### Exercise requirements
Whenever a line of the data below holds the string "displaymath", copy that line.

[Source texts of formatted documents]

◆ ◆ ◆

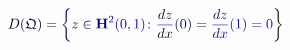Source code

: \documentclass[12pt]{article}
\begin{document}
\makeatletter
\renewcommand*{\@textcolor}[3]{%
  \protect\leavevmode
  \begingroup
    \color#1{#2}#3%
  \endgroup
}
\makeatother
\begin{displaymath}
\mathcolor[RGB]{0,0,15}{D} \mathcolor[RGB]{0,0,30}{(} \mathfrak { \mathcolor[RGB]{0,0,45}{Q} } \mathcolor[RGB]{0,0,60}{)} \mathcolor[RGB]{0,0,75}{=} \mathcolor[RGB]{0,0,90}{\left\{} \mathcolor[RGB]{0,0,105}{z} \mathcolor[RGB]{0,0,120}{\in} \mathbf { \mathcolor[RGB]{0,0,135}{H} } ^ { \mathcolor[RGB]{0,0,150}{2} } \mathcolor[RGB]{0,0,165}{(} \mathcolor[RGB]{0,0,180}{0} \mathcolor[RGB]{0,0,195}{,} \mathcolor[RGB]{0,0,210}{1} \mathcolor[RGB]{0,0,225}{)} \mathcolor[RGB]{0,0,240}{\colon} \mathcolor[RGB]{0,0,255}{\frac { \mathcolor[RGB]{0,15,0}{d} \mathcolor[RGB]{0,15,15}{z} } { \mathcolor[RGB]{0,15,30}{d} \mathcolor[RGB]{0,15,45}{x} } } \mathcolor[RGB]{0,15,60}{(} \mathcolor[RGB]{0,15,75}{0} \mathcolor[RGB]{0,15,90}{)} \mathcolor[RGB]{0,15,105}{=} \mathcolor[RGB]{0,15,120}{\frac { \mathcolor[RGB]{0,15,135}{d} \mathcolor[RGB]{0,15,150}{z} } { \mathcolor[RGB]{0,15,165}{d} \mathcolor[RGB]{0,15,180}{x} } } \mathcolor[RGB]{0,15,195}{(} \mathcolor[RGB]{0,15,210}{1} \mathcolor[RGB]{0,15,225}{)} \mathcolor[RGB]{0,15,240}{=} \mathcolor[RGB]{0,15,255}{0} \mathcolor[RGB]{0,30,0}{\right\}}
\end{displaymath}
\end{document}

◆ ◆ ◆

### Response for this exercise
\begin{displaymath}
\end{displaymath}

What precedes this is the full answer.